2024年12月、韓国の尹大統領が非常戒厳を発令したことを発端に、現職大統領として初めて起訴される事態となり、韓国では与党「国民の力」と野党「共に民主党」との対立が深まり、政局は混乱を極めた。しかしその後、「共に民主党」の李在明大統領が反日姿勢を緩和したことなどから、政権は次第に安定を取り戻した。

一方、同年8月、金大中元韓国大統領が1961年から2009年に亡くなるまで生活と政治の拠点としてきたソウル・東橋洞の私邸を三男の金弘傑(キム・ホンゴル)氏が売却するとの情報が伝わり「共に民主党」の幹部を中心に懸念の声が上がった。

近代化と共に相続税が高騰し、キム・ホンゴル氏はやむなく売却することを決心したという。しかし、ホンゴル氏自身も所属する「共に民主党」の幹部の中には私邸を韓国民主化のシンボルとみなし「全財産を提供しても買い戻す」と発言する野党議員まで現れた。金大中元大統領が「共に民主党」のシンボルであることを改めて認識したが、かつての住居までが精神的な支柱になっていることには改めて驚かされた。

1985年、アメリカから帰国する金大中氏を取材した際、私邸は閑静な住宅街の一角にあったが、その後、「漢江の奇跡」と呼ばれる韓国の急速な経済発展に伴い、現在ではビルに囲まれた一軒家となっている。当時は床暖房にオンドルを使う家が多く、私邸の周りにも早朝からオンドル用の練炭を売る業者の姿があった。

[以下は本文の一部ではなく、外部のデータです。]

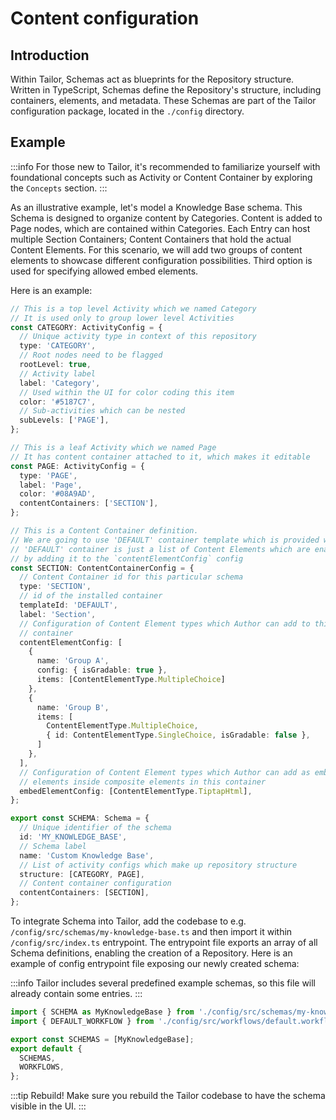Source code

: # Content configuration

## Introduction

Within Tailor, Schemas act as blueprints for the Repository structure. 
Written in TypeScript, Schemas define the Repository's structure, including 
containers, elements, and metadata. These Schemas are part of the Tailor 
configuration package, located in the `./config` directory.

## Example

:::info
For those new to Tailor, it's recommended to familiarize yourself with
foundational concepts such as Activity or Content Container by exploring the
`Concepts` section.
:::

As an illustrative example, let's model a Knowledge Base schema. This Schema
is designed to organize content by Categories. Content is added to Page nodes,
which are contained within Categories. Each Entry can host multiple Section
Containers; Content Containers that hold the actual Content Elements. For
this scenario, we will add two groups of content elements to showcase different 
configuration possibilities. Third option is used for specifying allowed
embed elements.

Here is an example:

```ts
// This is a top level Activity which we named Category
// It is used only to group lower level Activities
const CATEGORY: ActivityConfig = {
  // Unique activity type in context of this repository
  type: 'CATEGORY',
  // Root nodes need to be flagged
  rootLevel: true,
  // Activity label
  label: 'Category',
  // Used within the UI for color coding this item
  color: '#5187C7',
  // Sub-activities which can be nested
  subLevels: ['PAGE'],
};

// This is a leaf Activity which we named Page
// It has content container attached to it, which makes it editable
const PAGE: ActivityConfig = {
  type: 'PAGE',
  label: 'Page',
  color: '#08A9AD',
  contentContainers: ['SECTION'],
};

// This is a Content Container definition.
// We are going to use 'DEFAULT' container template which is provided with Tailor.
// 'DEFAULT' container is just a list of Content Elements which are enabled
// by adding it to the `contentElementConfig` config
const SECTION: ContentContainerConfig = {
  // Content Container id for this particular schema
  type: 'SECTION',
  // id of the installed container
  templateId: 'DEFAULT',
  label: 'Section',
  // Configuration of Content Element types which Author can add to this 
  // container
  contentElementConfig: [
    {
      name: 'Group A',
      config: { isGradable: true },
      items: [ContentElementType.MultipleChoice]
    }, 
    {
      name: 'Group B',
      items: [
        ContentElementType.MultipleChoice,
        { id: ContentElementType.SingleChoice, isGradable: false },
      ]
    },
  ],
  // Configuration of Content Element types which Author can add as embedded
  // elements inside composite elements in this container
  embedElementConfig: [ContentElementType.TiptapHtml],
};

export const SCHEMA: Schema = {
  // Unique identifier of the schema
  id: 'MY_KNOWLEDGE_BASE',
  // Schema label
  name: 'Custom Knowledge Base',
  // List of activity configs which make up repository structure
  structure: [CATEGORY, PAGE],
  // Content container configuration
  contentContainers: [SECTION],
};
```

To integrate Schema into Tailor, add the codebase to e.g.
`/config/src/schemas/my-knowledge-base.ts` and then import it within 
`/config/src/index.ts` entrypoint. The entrypoint file exports an array
of all Schema definitions, enabling the creation of a Repository. Here is an
example of config entrypoint file exposing our newly created schema:

:::info
Tailor includes several predefined example schemas, so this file will
already contain some entries.
:::

```js
import { SCHEMA as MyKnowledgeBase } from './config/src/schemas/my-knowledge-base';
import { DEFAULT_WORKFLOW } from './config/src/workflows/default.workflow';

export const SCHEMAS = [MyKnowledgeBase];
export default {
  SCHEMAS,
  WORKFLOWS,
};
```

:::tip Rebuild!
Make sure you rebuild the Tailor codebase to have the schema visible in the
UI.
:::
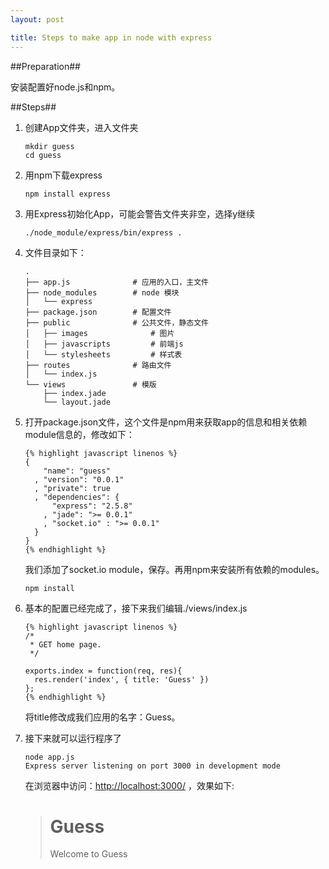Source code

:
 ```yaml
---
layout: post

title: Steps to make app in node with express
---
```


##Preparation##

安装配置好node.js和npm。

##Steps##

1.	创建App文件夹，进入文件夹

		mkdir guess
		cd guess

2. 	用npm下载express

		npm install express

3. 	用Express初始化App，可能会警告文件夹非空，选择y继续

		./node_module/express/bin/express .

4. 	文件目录如下：

		.
		├── app.js				# 应用的入口，主文件
		├── node_modules		# node 模块
		│   └── express			
		├── package.json		# 配置文件
		├── public				# 公共文件，静态文件
		│   ├── images				# 图片
		│   ├── javascripts			# 前端js
		│   └── stylesheets			# 样式表
		├── routes				# 路由文件
		│   └── index.js
		└── views				# 模版
		    ├── index.jade
		    └── layout.jade

5. 	打开package.json文件，这个文件是npm用来获取app的信息和相关依赖module信息的，修改如下：

		{% highlight javascript linenos %}
		{
		    "name": "guess"
		  , "version": "0.0.1"
		  , "private": true
		  , "dependencies": {
		      "express": "2.5.8"
		    , "jade": ">= 0.0.1"
		    , "socket.io" : ">= 0.0.1"
		  }
		}
		{% endhighlight %}

	我们添加了socket.io module，保存。再用npm来安装所有依赖的modules。

		npm install

6. 	基本的配置已经完成了，接下来我们编辑./views/index.js

		{% highlight javascript linenos %}
		/*
		 * GET home page.
		 */
		
		exports.index = function(req, res){
		  res.render('index', { title: 'Guess' })
		};
		{% endhighlight %}

	将title修改成我们应用的名字：Guess。

7. 	接下来就可以运行程序了

		node app.js
		Express server listening on port 3000 in development mode

	在浏览器中访问：[http://localhost:3000/](http://localhost:3000/) ，效果如下:

	> <h1>Guess</h1>
	> <p>Welcome to Guess</p>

自宅軟禁下に置かれていた金大中氏の取材は厳しかった。飛び交う催涙弾と安企部を中心とした警備当局のブロックを受けたが、はずみで金大中氏の私邸に雪崩れ込んでしまった。カメラマンは入れず、レポートも出来ず取材にならず途方に暮れていたところ、日本語で「そこの日本人の方、もう出られませんよ。食事でもどうですか」と声をかけてきた人物がいた。振り返るとそこに立っていたのは金大中氏本人だった。翌日にはカメラマンの入邸が許され、早速単独インタビューが実現した。(写真)

「共に民主党」が金大中氏の私邸を守ろうとする動きの背景には2000年に同氏が北朝鮮の平壌を訪れ、金正日総書記との南北首脳会談を初めて実現させた歴史的実績が影響している。その後、2018年には文在寅前大統領が板門店で金正恩委員長と会談したが、現在は南北関係が再び悪化している。

40年を経た今もなお、野党を中心に金大中元大統領に寄せる期待は揺るがない。朝鮮半島統一をリードした同氏の自宅は、今も「共に民主党」にとって変わることない理想を象徴する存在であるのかもしれない。